• ludwig wittgensteinın hatıralar'ında şöyle bahsettiği yer: cambridge'de dolaşıyorken bir kitapçının önünden geçtim; vitrinde russell, freud ve einstein'ın portreleri vardı. biraz daha ilerideki bir müzik dükkanında beethoven, schhubert ve chopin'in portrelerini gördüm. bu portreleri karşılaştırdığımda, güçlü bir biçimde, yalnızca bir yüzyıllık bir zaman diliminde insan ruhunu saran korkunç yozlaşmayı hissettim.

    (hazret bir yüz yıl daha sonrasının türkiyesinde dolaşsa kendini öldürürdü heral)
  • ielts kitapları fevkaledenin fevkinde olan yayın. sınava çok yakın sorulara sahip kesinlikle! hazırlanırken 6-7-8-9'un çözülmesi gerekir.

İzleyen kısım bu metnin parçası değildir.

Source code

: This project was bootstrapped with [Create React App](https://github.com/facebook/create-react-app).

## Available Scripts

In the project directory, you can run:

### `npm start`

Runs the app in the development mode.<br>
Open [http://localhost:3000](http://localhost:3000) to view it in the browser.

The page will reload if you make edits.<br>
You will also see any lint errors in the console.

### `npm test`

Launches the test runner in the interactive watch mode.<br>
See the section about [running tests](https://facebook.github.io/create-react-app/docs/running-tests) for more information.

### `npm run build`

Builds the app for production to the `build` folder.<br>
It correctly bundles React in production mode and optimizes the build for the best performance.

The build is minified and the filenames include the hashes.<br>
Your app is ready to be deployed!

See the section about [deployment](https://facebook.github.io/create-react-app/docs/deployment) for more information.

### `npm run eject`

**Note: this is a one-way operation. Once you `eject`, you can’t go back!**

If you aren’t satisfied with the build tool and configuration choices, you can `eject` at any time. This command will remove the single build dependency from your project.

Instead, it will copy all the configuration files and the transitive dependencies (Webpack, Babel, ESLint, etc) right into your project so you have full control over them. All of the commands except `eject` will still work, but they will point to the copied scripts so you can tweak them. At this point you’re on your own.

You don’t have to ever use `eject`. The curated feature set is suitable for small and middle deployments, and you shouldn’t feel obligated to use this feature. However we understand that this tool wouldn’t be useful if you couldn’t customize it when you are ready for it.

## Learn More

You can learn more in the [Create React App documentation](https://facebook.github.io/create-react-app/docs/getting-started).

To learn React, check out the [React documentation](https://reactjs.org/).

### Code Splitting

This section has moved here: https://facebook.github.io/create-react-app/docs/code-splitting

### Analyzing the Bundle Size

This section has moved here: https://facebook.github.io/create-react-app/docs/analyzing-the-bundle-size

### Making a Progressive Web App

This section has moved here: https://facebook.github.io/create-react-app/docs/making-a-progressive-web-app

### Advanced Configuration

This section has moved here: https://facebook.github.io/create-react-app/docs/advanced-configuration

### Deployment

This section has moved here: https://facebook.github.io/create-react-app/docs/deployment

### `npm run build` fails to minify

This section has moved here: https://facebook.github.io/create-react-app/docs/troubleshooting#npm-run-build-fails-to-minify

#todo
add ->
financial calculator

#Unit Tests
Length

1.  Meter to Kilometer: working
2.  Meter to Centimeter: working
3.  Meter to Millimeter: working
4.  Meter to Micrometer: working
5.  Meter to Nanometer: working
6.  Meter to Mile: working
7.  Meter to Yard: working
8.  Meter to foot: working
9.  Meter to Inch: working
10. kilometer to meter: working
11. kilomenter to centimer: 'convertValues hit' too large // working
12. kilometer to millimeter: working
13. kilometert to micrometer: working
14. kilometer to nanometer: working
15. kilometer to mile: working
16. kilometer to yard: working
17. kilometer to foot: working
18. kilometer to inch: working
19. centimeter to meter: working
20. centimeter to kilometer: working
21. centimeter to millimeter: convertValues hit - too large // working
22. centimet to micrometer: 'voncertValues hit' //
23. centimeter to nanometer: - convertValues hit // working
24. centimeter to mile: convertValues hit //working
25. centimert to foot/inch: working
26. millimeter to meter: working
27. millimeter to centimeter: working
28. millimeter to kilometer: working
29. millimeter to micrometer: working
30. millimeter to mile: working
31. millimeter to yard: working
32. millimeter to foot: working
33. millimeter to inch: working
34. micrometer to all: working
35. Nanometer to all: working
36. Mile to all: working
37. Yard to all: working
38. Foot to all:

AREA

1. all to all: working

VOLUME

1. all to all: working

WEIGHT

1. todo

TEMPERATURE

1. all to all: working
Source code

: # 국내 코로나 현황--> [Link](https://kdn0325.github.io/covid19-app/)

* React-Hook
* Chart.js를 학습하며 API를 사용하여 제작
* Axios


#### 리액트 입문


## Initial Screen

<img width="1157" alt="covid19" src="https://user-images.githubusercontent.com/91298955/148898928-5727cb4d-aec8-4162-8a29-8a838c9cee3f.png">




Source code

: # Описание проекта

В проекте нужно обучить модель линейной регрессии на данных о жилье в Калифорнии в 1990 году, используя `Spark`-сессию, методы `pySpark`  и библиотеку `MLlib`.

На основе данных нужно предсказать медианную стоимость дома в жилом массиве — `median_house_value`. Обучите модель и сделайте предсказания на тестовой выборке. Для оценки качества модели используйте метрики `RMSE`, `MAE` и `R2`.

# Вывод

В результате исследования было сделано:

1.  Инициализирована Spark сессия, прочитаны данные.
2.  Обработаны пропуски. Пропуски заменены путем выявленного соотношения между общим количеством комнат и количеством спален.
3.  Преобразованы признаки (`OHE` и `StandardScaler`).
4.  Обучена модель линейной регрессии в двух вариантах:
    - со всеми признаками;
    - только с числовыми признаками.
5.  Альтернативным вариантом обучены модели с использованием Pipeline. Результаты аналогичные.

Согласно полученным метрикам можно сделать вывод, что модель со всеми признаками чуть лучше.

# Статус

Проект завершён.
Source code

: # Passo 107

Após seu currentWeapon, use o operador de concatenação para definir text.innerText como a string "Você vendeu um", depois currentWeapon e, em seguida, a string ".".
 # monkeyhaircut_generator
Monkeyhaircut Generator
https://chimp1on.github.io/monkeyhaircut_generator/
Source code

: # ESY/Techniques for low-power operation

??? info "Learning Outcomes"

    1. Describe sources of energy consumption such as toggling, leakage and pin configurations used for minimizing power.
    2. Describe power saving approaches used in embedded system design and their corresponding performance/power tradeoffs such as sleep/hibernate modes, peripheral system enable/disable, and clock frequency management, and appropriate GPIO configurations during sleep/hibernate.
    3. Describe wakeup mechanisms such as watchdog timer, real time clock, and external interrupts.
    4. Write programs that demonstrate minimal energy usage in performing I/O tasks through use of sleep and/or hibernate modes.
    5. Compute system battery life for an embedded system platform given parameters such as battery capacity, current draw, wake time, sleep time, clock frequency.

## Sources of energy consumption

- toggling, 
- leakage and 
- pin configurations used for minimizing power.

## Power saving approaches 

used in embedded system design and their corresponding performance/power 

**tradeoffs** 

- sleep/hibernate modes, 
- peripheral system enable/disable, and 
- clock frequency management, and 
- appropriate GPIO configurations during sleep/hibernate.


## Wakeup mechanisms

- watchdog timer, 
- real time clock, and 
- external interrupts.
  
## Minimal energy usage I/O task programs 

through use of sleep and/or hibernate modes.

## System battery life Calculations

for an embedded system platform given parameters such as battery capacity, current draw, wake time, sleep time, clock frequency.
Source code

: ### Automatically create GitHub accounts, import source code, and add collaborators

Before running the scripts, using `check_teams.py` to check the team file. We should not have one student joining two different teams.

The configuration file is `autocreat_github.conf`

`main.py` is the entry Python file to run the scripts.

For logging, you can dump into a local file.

  • tam ismi "cambridgeshire" olan güzide üniversite şehri. 110.000 kişilik nüfusunun yüzde 2'lik kısmı (evet 2.200 kişi!) çinli olmasından dolayı insan bazen kendini pekin'de hissetmektedir burada. bu çinlilerin çoğu öğrencidir çünkü sene 1209'da oxford'da yaşadıkları terör ortamından kaçan öğrenciler tarafından bir üniversite* kurulmuştur burada. bu güzide üniversite birçok ünlü kolejden (bkz: king's college) (bkz: trinity college) (bkz: clare college) oluşmakta ve halen britanya'nın gözbebeği konumunda bulunmaktadır. öyle sessiz sakin, öyle huzurlu bir şehirdir ki burası insanın devamlı ders çalışası, kitap okuyası, araştırma yapası gelir; ve fakat dersle geçen birkaç saatten sonra aynı insanın içini dayanılmaz bir bunaltı kaplar, işte o anlarda bu şehrin insanları bir sigara yakarlar genellikle: geçtiğimiz sene yapılan bir araştırmaya göre cambridgeliler her sene sigaraya 2 milyon pound harcamakta, ve bu istatistik de onları bu alanda britanya şampiyonu yapmaktadır. bu da demek oluyor ki cambridge sağlığa zararlıdır.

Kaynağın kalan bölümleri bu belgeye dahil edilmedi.